» **TRY IT**
Look over the lines below. Report each one that includes the string "element".

>>>>

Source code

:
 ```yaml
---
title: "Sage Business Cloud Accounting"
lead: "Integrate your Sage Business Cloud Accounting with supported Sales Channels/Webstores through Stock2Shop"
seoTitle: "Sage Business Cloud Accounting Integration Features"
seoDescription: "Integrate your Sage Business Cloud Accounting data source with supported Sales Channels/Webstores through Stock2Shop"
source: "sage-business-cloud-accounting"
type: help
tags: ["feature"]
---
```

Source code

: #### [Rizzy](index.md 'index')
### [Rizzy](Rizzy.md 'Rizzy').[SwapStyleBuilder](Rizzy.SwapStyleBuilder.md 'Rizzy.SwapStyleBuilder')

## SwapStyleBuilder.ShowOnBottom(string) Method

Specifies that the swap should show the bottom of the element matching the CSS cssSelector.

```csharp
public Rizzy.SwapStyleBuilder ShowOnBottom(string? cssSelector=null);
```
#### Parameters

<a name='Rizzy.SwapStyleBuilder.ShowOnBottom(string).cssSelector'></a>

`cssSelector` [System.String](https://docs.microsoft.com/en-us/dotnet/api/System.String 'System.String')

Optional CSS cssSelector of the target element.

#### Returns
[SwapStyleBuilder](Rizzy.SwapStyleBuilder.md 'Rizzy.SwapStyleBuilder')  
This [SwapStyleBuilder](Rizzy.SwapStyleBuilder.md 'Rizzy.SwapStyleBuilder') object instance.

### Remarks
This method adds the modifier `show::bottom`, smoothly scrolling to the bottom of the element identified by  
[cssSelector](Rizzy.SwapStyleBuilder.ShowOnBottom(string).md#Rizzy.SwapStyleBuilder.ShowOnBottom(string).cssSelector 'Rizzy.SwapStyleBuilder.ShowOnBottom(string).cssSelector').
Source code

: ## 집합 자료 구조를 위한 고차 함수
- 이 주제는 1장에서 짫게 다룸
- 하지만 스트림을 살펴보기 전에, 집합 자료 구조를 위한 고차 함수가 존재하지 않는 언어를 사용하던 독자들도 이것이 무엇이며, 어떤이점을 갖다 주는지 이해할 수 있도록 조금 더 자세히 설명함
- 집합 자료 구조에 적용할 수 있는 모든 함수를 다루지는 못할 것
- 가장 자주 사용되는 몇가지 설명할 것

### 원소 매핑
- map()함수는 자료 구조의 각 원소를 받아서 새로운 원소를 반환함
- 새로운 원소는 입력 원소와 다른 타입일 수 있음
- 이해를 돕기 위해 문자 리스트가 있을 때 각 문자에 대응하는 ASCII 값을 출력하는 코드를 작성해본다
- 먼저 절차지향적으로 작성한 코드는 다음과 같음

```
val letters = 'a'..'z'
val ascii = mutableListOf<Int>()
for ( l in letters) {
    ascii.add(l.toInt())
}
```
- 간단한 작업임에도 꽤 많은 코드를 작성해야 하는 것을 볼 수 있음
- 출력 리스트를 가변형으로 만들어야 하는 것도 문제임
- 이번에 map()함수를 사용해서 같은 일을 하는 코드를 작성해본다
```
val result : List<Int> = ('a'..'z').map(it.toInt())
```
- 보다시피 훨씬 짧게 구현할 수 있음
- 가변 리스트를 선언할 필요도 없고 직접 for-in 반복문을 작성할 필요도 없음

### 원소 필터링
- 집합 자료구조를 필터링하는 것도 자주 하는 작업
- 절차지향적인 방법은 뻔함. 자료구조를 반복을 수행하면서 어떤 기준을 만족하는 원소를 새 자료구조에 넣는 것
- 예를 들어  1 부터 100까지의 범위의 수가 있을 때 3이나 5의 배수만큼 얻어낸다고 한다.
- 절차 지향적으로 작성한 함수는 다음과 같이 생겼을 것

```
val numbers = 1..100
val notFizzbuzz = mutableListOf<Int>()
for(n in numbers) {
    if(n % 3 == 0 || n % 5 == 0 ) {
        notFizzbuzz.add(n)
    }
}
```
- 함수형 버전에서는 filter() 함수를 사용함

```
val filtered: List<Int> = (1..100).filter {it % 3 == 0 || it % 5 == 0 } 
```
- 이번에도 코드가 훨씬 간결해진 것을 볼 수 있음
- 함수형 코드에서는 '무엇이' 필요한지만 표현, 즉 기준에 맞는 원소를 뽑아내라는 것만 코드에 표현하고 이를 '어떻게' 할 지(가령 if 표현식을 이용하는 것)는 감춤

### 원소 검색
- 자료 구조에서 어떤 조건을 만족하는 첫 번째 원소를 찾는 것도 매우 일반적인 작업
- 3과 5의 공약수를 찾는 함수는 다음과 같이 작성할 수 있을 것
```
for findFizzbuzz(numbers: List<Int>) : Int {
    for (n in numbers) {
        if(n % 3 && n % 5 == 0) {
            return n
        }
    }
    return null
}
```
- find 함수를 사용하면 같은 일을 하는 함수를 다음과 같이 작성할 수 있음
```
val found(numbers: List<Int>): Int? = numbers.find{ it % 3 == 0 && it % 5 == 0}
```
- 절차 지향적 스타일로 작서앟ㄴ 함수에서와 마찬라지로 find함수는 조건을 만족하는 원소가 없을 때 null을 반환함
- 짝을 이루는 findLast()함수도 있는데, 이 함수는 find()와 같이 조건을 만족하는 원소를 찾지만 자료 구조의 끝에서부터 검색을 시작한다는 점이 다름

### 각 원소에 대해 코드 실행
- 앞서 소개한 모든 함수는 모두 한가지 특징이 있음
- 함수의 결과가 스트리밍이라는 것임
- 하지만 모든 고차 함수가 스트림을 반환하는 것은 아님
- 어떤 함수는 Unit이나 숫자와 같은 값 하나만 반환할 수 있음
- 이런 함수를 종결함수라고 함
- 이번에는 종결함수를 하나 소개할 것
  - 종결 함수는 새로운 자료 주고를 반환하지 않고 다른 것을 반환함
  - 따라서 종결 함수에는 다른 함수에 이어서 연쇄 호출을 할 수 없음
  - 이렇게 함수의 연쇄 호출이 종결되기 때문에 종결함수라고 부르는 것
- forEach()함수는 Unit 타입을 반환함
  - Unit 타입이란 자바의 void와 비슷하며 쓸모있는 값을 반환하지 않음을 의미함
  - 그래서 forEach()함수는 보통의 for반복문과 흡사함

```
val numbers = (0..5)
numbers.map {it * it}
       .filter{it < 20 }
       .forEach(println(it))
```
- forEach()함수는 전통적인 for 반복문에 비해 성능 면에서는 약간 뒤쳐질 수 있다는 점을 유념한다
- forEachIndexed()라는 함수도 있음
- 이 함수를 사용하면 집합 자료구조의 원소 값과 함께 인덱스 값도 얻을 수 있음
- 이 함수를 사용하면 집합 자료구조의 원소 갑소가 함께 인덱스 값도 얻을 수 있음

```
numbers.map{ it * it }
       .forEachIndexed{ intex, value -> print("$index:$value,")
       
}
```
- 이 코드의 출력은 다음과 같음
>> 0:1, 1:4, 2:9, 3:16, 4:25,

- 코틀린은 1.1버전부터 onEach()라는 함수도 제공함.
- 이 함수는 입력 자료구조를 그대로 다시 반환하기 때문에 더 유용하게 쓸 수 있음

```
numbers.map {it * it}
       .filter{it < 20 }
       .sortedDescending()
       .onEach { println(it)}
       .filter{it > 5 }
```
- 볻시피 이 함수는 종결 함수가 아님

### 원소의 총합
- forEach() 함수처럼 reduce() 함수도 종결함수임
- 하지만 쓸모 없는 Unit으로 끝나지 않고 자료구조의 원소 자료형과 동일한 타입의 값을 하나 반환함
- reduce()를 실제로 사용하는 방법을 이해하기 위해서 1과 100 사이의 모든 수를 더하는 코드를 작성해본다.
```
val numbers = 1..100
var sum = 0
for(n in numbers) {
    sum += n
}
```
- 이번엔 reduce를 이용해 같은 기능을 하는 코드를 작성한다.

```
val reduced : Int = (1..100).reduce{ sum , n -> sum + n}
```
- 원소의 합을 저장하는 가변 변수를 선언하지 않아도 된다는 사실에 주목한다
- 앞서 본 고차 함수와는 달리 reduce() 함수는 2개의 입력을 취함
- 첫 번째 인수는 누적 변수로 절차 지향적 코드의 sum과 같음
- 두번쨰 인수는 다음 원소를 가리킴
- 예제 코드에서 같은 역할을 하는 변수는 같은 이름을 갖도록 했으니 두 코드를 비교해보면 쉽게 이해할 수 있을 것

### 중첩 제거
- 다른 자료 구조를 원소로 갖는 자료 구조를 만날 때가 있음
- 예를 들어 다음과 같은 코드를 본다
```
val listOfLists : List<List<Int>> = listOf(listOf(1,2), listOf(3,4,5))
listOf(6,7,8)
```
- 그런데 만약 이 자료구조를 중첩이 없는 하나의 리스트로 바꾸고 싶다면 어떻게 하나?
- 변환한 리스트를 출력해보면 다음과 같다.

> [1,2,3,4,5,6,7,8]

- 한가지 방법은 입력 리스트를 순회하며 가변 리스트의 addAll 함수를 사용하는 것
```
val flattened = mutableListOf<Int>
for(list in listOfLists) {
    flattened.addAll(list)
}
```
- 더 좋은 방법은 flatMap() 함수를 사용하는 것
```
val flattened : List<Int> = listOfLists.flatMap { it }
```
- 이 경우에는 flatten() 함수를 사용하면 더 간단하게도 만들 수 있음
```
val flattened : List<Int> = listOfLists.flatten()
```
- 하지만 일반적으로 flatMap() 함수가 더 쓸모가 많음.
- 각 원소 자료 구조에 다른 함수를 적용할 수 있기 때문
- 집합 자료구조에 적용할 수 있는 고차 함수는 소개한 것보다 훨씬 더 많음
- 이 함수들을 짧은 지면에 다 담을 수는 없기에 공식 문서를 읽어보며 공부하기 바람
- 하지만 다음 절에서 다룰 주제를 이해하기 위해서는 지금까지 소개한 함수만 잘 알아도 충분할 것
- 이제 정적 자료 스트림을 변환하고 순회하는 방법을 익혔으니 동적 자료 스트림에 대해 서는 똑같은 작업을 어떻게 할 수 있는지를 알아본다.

<<<<

» **ANSWER FOR THE TASK**
Specifies that the swap should show the bottom of the element matching the CSS cssSelector.
Optional CSS cssSelector of the target element.
This method adds the modifier `show::bottom`, smoothly scrolling to the bottom of the element identified by  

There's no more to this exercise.